Good Times in Seattle.

Saturday, October 13, 2007

"Ain't this where Jeepers Creepers be?!"


Had a good time at the corn maze. Left the school an hour later after principal yelled at me/us for asinine reasons (apparently I'm supposed to have all permission slips signed, alphabetized and also on a typed list two weeks in advance so that she can go back over it and make sure I'm not retarded. I disagree with this strategy. Harassment and name-calling ensues.) It's Saturday afternoon and nobody has called and said they found a random kid still lost in the maze, so hopefully everything turned out okay.
The kids kept asking, "Where is the corn? I don't see no corn."
They really enjoyed the slide.



There were like 10 different mazes at this place.




You could also "mine" for gemstones.


It was good times. However, I will have to be insane if I ever want to take charge of another large scale field trip. I'll still go to Outward Bound (I can manage a 15 kid trip.) But when you start throwing around 150+ permission slips with that crazy woman as a principal, it is WAY too much to handle.

Thursday, October 11, 2007

I wouldn't wish the stress of planning and organizing a field trip on my worst enemy. Hopefully there will be a fun-filled trip to a Corn Maze tomorrow. I'm sure something crazy will happen.

Wednesday, October 10, 2007

Snipers and Hostages

I let the kids go at 2:35. I was in my room getting some stuff together for a field trip, and about 30 kids come back into my room saying, "We can't leave. They won't let us leave." We hung out for like 10 minutes, then the school secretary came over the intercom and said for us all to report to the auditorium. There we sat for about half an hour after school.
Why? At the street over from us, there were about 10 police snipers stationed outside of a house. I don't know the whole story (It didn't even make the news!) but I heard some man had hostages in the house.
So my after-school activity was teaching 11 year olds what the word "sniper" means. While we were in the auditorium, principal screamed and blew a whistle--they had to be totally silent. 400 middle schoolers--DON'T EVER TALK OR YOU GET SUSPENDED. Why not?

Friday, October 5, 2007

Speeding Tickets

The other day, I saw a police car pull over a speeding car in one of the worst neighborhoods in the city. Driving down that road, I've seen prostitutes, drug deals and other kinds of unsavory activity. Is it really the place for a speed trap?

That is the mentality of my principal at my school. Yesterday, I saw a student scream in a teacher's face. When I went to the office to write a referral (the teacher is new and was also having other problems) the principal said to me (about the teacher), "He has to learn what to do with them. I can't be everything to everyone."
Later on that same day, I was standing in the hallway and she screamed down the hallway at me, "Miss V, YOUR student is in trouble AGAIN." I had no idea what she was talking about, so I walked down to her and asked. Apparently, Joe had been walking down the hallway on the way to the bathroom and he had *gasp* looked in the window of another class! Well shit, where's a guillotine when you need one?
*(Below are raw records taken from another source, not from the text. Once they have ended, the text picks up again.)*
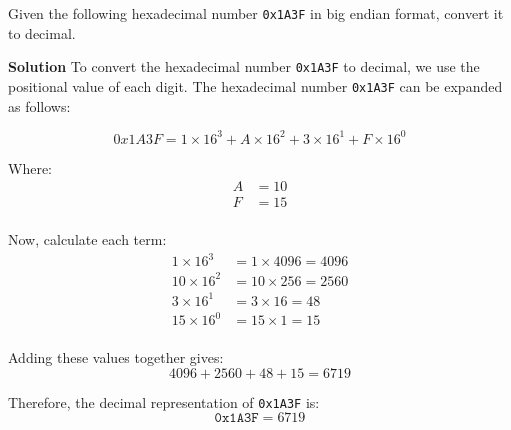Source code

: Given the following hexadecimal number \texttt{0x1A3F} in big endian format, convert it to decimal.

\textbf{Solution}
To convert the hexadecimal number \texttt{0x1A3F} to decimal, we use the positional value of each digit. The hexadecimal number \texttt{0x1A3F} can be expanded as follows:

\[
0x1A3F = 1 \times 16^3 + A \times 16^2 + 3 \times 16^1 + F \times 16^0
\]

Where:
\begin{align*}
A & = 10 \\
F & = 15 \\
\end{align*}

Now, calculate each term:
\begin{align*}
1 \times 16^3 & = 1 \times 4096 = 4096 \\
10 \times 16^2 & = 10 \times 256 = 2560 \\
3 \times 16^1 & = 3 \times 16 = 48 \\
15 \times 16^0 & = 15 \times 1 = 15 \\
\end{align*}

Adding these values together gives:
\[
4096 + 2560 + 48 + 15 = 6719
\]

Therefore, the decimal representation of \texttt{0x1A3F} is:
\[
\texttt{0x1A3F} = 6719
\]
Today, after school, there was a huge fight outside the building. The police officer and all the male teachers were asked to go outside and monitor. Two students were brought back in the building in handcuffs and went to the police officer's office. Principal was nowhere to be found. About 10 minutes later, she comes outside to yell. She sees Imani, who is one of my best students. She is well-mannered, studious and all around wonderful. She was standing with her friend, who was using Imani's phone to call her mother. Principal came up to the girls and said, "Give me the phone, you are still on school property." When she gave it to her, Imani said, "But that's MY phone!" Principal then SCREAMED at her in front of about 60 other people and then sent her into the office. She then walked back in and screamed at her (at the top of her lungs...I could hear her down the hallway) for about 20 minutes. When I left about 20 minutes after that, she still hadn't even acknowledged the students who had been fighting earlier.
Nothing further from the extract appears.